Quand l’ordre établi se fait passer pour ce qu’il n’est pas
L’évocation de la politique est-elle toujours cynique quand elle se développe à l’intérieur du discours marketing ? Deux images, juxtaposées, permettront de proposer une réponse. Distantes d’une trentaine d’années, elles mettent toutes les deux en scène la Révolution. La première est tirée du spot réalisé en 1986 par Raymond Depardon (rien que ça) pour la Citroën AX. On se souvient de ce petit film simultanément amusant et spectaculaire, puisque véritablement tourné sur la muraille de Chine, devant une population locale un peu étonnée qu’on puisse faire rouler une voiture d’un autre monde sur les surfaces accidentées de l’enceinte historique. Jouant d’une façon absolument légère avec l’histoire locale, le spot s’achevait sur le portrait d’un travailleur autochtone, tout sourire, faisant avec ses doigts le V de la victoire, qui est aussi un demi logo Citroën inversé. Autant dire que la révolution, l’ouvrier chinois ne serait pas près de la voir : trois ans plus tard l’Etat chinois matait les velléités protestataire de son propre peuple, place Tian’anmen, avec les méthodes qu’on sait. Sur les affiches de la campagne publicitaire, un très jeune enfant chinois reprenait la même gestuelle, sous ce slogan imparable : Révolutionnaire ! Trente ans plus tard, pour DS, Jeanne d’Arc reproduit le geste geste, sur le même slogan.

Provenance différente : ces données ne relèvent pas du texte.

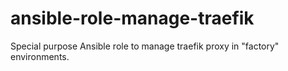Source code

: # ansible-role-manage-traefik
Special purpose Ansible role to manage traefik proxy in "factory" environments.
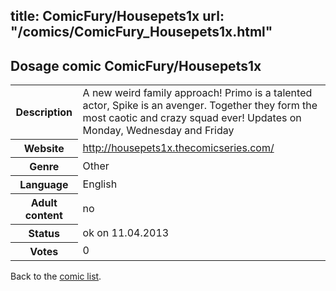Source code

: title: ComicFury/Housepets1x
url: "/comics/ComicFury_Housepets1x.html"
---
Dosage comic ComicFury/Housepets1x
-----------------------------------------

<table class="comicinfo">
<tr>
<th>Description</th><td>A new weird family approach! Primo is a talented actor, Spike is an avenger. Together they form the most caotic and crazy squad ever! Updates on Monday, Wednesday and Friday</td>
</tr>
<tr>
<th>Website</th><td><a href="http://housepets1x.thecomicseries.com/">http://housepets1x.thecomicseries.com/</a></td>
</tr>
<tr>
<th>Genre</th><td>Other</td>
</tr>
<tr>
<th>Language</th><td>English</td>
</tr>
<tr>
<th>Adult content</th><td>no</td>
</tr>
<tr>
<th>Status</th><td>ok on 11.04.2013</td>
</tr>
<tr>
<th>Votes</th><td>0</div></td>
</tr>
</table>

Back to the [comic list](../comic-index.html).
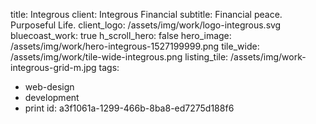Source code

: title: Integrous
client: Integrous Financial
subtitle: Financial peace. Purposeful Life.
client_logo: /assets/img/work/logo-integrous.svg
bluecoast_work: true
h_scroll_hero: false
hero_image: /assets/img/work/hero-integrous-1527199999.png
tile_wide: /assets/img/work/tile-wide-integrous.png
listing_tile: /assets/img/work-integrous-grid-m.jpg
tags:
  - web-design
  - development
  - print
id: a3f1061a-1299-466b-8ba8-ed7275d188f6
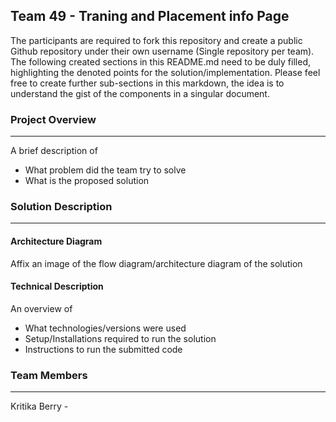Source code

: ## Team 49 - Traning and Placement info Page

The participants are required to fork this repository and create a public Github repository under their own username (Single repository per team). The following created sections in this README.md need to be duly filled, highlighting the denoted points for the solution/implementation. Please feel free to create further sub-sections in this markdown, the idea is to understand the gist of the components in a singular document.

### Project Overview
----------------------------------

A brief description of 
* What problem did the team try to solve
* What is the proposed solution

### Solution Description
----------------------------------

#### Architecture Diagram

Affix an image of the flow diagram/architecture diagram of the solution

#### Technical Description

An overview of 
* What technologies/versions were used
* Setup/Installations required to run the solution
* Instructions to run the submitted code

### Team Members
----------------------------------

Kritika Berry - 
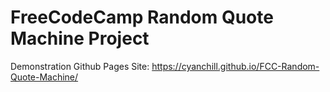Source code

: # FreeCodeCamp Random Quote Machine Project

Demonstration Github Pages Site: https://cyanchill.github.io/FCC-Random-Quote-Machine/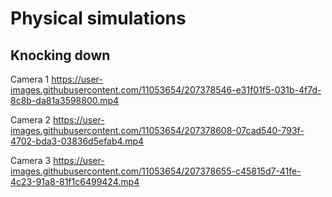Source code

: # Physical simulations

## Knocking down

Camera 1
https://user-images.githubusercontent.com/11053654/207378546-e31f01f5-031b-4f7d-8c8b-da81a3598800.mp4

Camera 2
https://user-images.githubusercontent.com/11053654/207378608-07cad540-793f-4702-bda3-03836d5efab4.mp4

Camera 3
https://user-images.githubusercontent.com/11053654/207378655-c45815d7-41fe-4c23-91a8-81f1c6499424.mp4

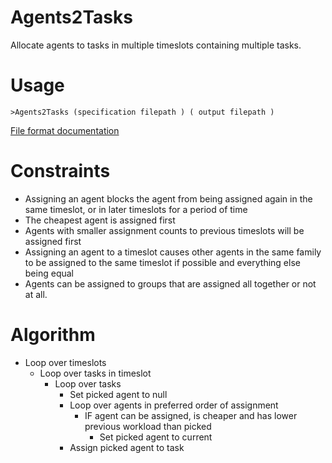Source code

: # Agents2Tasks

Allocate agents to tasks in multiple timeslots containing multiple tasks.

# Usage

`>Agents2Tasks (specification filepath ) ( output filepath )`

[File format documentation](https://github.com/JamesBremner/Agents2Tasks/wiki/File-format)

# Constraints

- Assigning an agent blocks the agent from being assigned again in the same timeslot, or in later timeslots for a period of time
- The cheapest agent is assigned first
- Agents with smaller assignment counts to previous timeslots will be assigned first
- Assigning an agent to a timeslot causes other agents in the same family to be assigned to the same timeslot if possible and everything else being equal
- Agents can be assigned to groups that are assigned all together or not at all.


# Algorithm

- Loop over timeslots
   - Loop over tasks in timeslot
       - Loop over tasks
            - Set picked agent to null
            - Loop over agents in preferred order of assignment
                 - IF agent can be assigned, is cheaper and has lower previous workload than picked
                     - Set picked agent to current
           - Assign picked agent to task





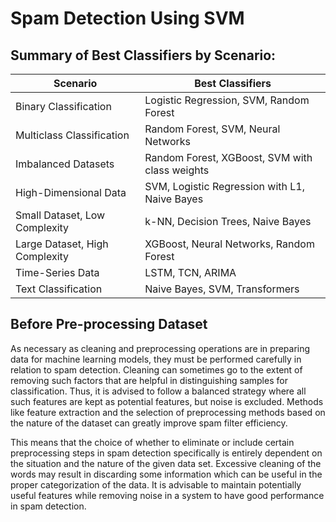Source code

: # Spam Detection Using SVM

## Summary of Best Classifiers by Scenario:
|Scenario |	Best Classifiers |
|--------|-------|
|Binary Classification|	Logistic Regression, SVM, Random Forest|
|Multiclass Classification|	Random Forest, SVM, Neural Networks|
|Imbalanced Datasets|	Random Forest, XGBoost, SVM with class weights|
|High-Dimensional Data|	SVM, Logistic Regression with L1, Naive Bayes|
|Small Dataset, Low Complexity|	k-NN, Decision Trees, Naive Bayes|
|Large Dataset, High Complexity|	XGBoost, Neural Networks, Random Forest|
|Time-Series Data|	LSTM, TCN, ARIMA|
|Text Classification|	Naive Bayes, SVM, Transformers|


## Before Pre-processing Dataset

As necessary as cleaning and preprocessing operations are in preparing data for machine learning models, they must be performed carefully in relation to spam detection. Cleaning can sometimes go to the extent of removing such factors that are helpful in distinguishing samples for classification. Thus, it is advised to follow a balanced strategy where all such features are kept as potential features, but noise is excluded. Methods like feature extraction and the selection of preprocessing methods based on the nature of the dataset can greatly improve spam filter efficiency.

This means that the choice of whether to eliminate or include certain preprocessing steps in spam detection specifically is entirely dependent on the situation and the nature of the given data set. Excessive cleaning of the words may result in discarding some information which can be useful in the proper categorization of the data. It is advisable to maintain potentially useful features while removing noise in a system to have good performance in spam detection.
 

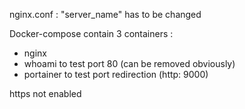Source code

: nginx.conf : "server_name" has to be changed

Docker-compose contain 3 containers :
 - nginx
 - whoami to test port 80 (can be removed obviously)
 - portainer to test port redirection (http: 9000)

https not enabled 
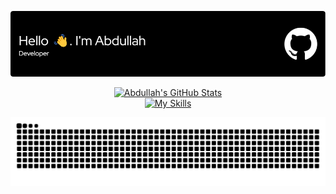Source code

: <!-- Header Image -->
<p align="center">
  <img src="./github-header-image.png" alt="Header">
</p>

<!-- GitHub Stats & Skills Icons (Centered) -->
<div align="center">
  <a href="https://github.com/abdulahmd/github-readme-stats">
    <img src="https://github-readme-stats.vercel.app/api?username=abdulahmd&theme=blue_navy" alt="Abdullah's GitHub Stats">
  </a>
  <br>
  <a href="https://skillicons.dev">
    <img src="https://skillicons.dev/icons?i=vscode,anaconda,java,python,pytorch,matlab,notion,opencv,unity,blender&perline=5" alt="My Skills">
  </a>
</div>

<!-- GitHub Contribution Snake Animation -->
<p align="center">
  <picture>
    <source media="(prefers-color-scheme: dark)" srcset="https://raw.githubusercontent.com/abdulahmd/abdulahmd/output/github-contribution-grid-snake-dark.svg">
    <source media="(prefers-color-scheme: light)" srcset="https://raw.githubusercontent.com/abdulahmd/abdulahmd/output/github-contribution-grid-snake.svg">
    <img alt="GitHub Contribution Grid Snake Animation" src="https://raw.githubusercontent.com/abdulahmd/abdulahmd/output/github-contribution-grid-snake.svg">
  </picture>
</p>
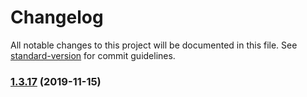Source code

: # Changelog

All notable changes to this project will be documented in this file. See [standard-version](https://github.com/conventional-changelog/standard-version) for commit guidelines.

### [1.3.17](https://github.com/qbitartifacts/rec-api/compare/v1.3.16...v1.3.17) (2019-11-15)
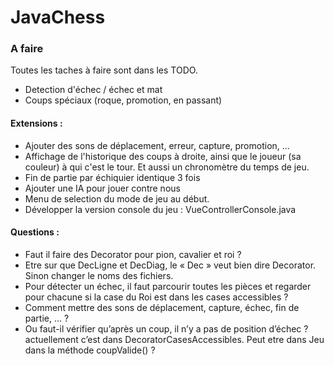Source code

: # JavaChess

### A faire

Toutes les taches à faire sont dans les TODO.

* Detection d'échec / échec et mat
* Coups spéciaux (roque, promotion, en passant)

#### Extensions : 

* Ajouter des sons de déplacement, erreur, capture, promotion, ...
* Affichage de l'historique des coups à droite, ainsi que le joueur (sa couleur) à qui c'est le tour. Et aussi un chronomètre du temps de jeu.
* Fin de partie par échiquier identique 3 fois
* Ajouter une IA pour jouer contre nous
* Menu de selection du mode de jeu au début.
* Développer la version console du jeu : VueControllerConsole.java

#### Questions :

* Faut il faire des Decorator pour pion, cavalier et roi ?
* Etre sur que DecLigne et DecDiag, le « Dec » veut bien dire Decorator. Sinon changer le noms des fichiers.
* Pour détecter un échec, il faut parcourir toutes les pièces et regarder pour chacune si la case du Roi est dans les cases accessibles ?
* Comment mettre des sons de déplacement, capture, échec, fin de partie, … ?
* Ou faut-il vérifier qu’après un coup, il n’y a pas de position d’échec ? actuellement c’est dans DecoratorCasesAccessibles. Peut etre dans Jeu dans la méthode coupValide() ?
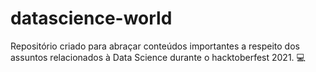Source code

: # datascience-world
Repositório criado para abraçar conteúdos importantes a respeito dos assuntos relacionados à Data Science durante o hacktoberfest 2021. :computer:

En trente ans, on est passé de la mise en scène de fausses révolutions à la mise en scène baudrillardesque de cette mise en scène. Parce qu’on est dans la communication pure, le signe de la chose remplace la chose elle-même. Et en l’occurrence, dans les années 80 on était déjà dans la pure signalétique. Alors en 2016, DS n’avait plus à nous servir que le signe du signe du signe… Ca a la couleur de la révolution, ça a l’odeur de la révolution, ça a le goût de la révolution, mais c’est du marketing. Le flacon, sans l’ivresse. Quand une marque fait de la politique, elle le fait toujours de façon ironique puisqu’elle ne peut pas croire sincèrement dans son propre discours. Une marque n’est pas citoyenne puisque sa seule motivation, c’est son bien propre. Or la Cité, ou la République, n’existent qu’à partir du moment où le bien commun devient une motivation au moins aussi importante que l’intérêt privé.
Reste que dans un monde ou la politique elle-même est une vaste entreprise de comm’, la publicité qui affiche ce genre de prétentions est finalement raccord. Dans l’antiquité, les relations commerciales étaient l’affaire des esclaves. Le mot « négoce » vient de cette place qu’on ne reconnaissait pas, jadis, à l’achat et à la vente dans le monde politique, qui s’intéressait à des questions plus ambitieuses : nec-otium, en latin, signifie l’absence de loisir. L’otium était le statut de ceux qui n’avaient pas à travailler, c’était la condition de vie des citoyens. Si un grec ou un latin antique étaient téléportés dans notre présent, ils seraient très surpris de nous voir quasiment tous travailler, car pour eux c’était une activité d’esclave. Mais ils seraient aussi inquiets de nous voir à ce point occupés à acheter des choses. Car l’achat était aussi une activité dans laquelle les hommes véritablement libres n’étaient censés sombrer. La publicité, quand elle s’occupe de politique, trouble les genres et les pervertit. Elle laisse penser que vendre et acheter, c’est un droit, alors que c’étaient jadis les activités typiques de ceux qui n’avaient pas de droits.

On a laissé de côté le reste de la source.